▶ [Work required] Check each line of the listing, and copy it if it contains the word "electronics".

Start of Block

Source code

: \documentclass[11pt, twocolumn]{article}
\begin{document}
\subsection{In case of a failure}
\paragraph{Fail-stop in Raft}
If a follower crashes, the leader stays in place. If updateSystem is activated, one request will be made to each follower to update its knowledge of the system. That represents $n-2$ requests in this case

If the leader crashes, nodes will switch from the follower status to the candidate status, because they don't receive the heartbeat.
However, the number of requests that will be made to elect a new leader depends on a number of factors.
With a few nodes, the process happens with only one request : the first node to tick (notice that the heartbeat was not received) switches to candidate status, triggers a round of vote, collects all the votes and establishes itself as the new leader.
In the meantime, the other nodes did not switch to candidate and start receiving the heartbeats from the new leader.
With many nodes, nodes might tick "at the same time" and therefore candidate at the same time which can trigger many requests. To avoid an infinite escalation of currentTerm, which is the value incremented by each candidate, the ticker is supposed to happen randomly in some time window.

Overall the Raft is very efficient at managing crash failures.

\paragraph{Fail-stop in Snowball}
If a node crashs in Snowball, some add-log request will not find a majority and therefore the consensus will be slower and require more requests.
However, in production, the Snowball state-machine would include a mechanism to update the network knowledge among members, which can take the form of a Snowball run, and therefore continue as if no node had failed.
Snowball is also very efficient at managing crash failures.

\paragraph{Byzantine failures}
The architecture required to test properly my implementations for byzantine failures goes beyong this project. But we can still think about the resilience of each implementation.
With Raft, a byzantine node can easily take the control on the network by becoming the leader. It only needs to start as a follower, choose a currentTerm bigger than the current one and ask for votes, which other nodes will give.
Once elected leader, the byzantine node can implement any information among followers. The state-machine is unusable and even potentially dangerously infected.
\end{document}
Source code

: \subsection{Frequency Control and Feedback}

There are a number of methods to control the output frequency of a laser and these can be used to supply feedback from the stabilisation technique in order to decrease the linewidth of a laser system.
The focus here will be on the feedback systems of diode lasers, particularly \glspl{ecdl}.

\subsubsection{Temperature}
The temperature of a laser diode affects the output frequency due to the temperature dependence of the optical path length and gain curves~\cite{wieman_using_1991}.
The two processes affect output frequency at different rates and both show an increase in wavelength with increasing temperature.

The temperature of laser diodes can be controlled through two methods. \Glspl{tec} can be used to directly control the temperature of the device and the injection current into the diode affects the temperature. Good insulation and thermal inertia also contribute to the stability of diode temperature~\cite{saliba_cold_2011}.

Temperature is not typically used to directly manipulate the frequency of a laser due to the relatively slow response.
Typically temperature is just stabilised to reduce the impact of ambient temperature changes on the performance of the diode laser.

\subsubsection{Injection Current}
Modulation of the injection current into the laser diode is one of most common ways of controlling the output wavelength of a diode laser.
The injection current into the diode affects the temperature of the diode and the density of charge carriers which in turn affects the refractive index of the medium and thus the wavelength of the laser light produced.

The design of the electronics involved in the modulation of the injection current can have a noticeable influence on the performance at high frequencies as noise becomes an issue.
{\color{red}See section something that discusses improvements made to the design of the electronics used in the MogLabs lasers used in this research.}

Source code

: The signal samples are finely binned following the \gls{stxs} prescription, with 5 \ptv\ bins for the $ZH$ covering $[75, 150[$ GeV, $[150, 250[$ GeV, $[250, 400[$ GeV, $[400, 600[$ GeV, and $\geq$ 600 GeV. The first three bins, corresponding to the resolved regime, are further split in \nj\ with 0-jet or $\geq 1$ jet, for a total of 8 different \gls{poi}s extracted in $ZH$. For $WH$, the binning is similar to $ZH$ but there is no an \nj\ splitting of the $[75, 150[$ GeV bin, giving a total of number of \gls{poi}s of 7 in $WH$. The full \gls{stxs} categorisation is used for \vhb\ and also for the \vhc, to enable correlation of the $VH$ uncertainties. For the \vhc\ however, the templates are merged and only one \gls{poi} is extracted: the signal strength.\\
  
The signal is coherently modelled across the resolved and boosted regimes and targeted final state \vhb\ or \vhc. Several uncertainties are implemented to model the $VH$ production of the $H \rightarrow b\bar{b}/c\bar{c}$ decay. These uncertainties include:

End of Block

▶ [Answer section]
The design of the electronics involved in the modulation of the injection current can have a noticeable influence on the performance at high frequencies as noise becomes an issue.
{\color{red}See section something that discusses improvements made to the design of the electronics used in the MogLabs lasers used in this research.}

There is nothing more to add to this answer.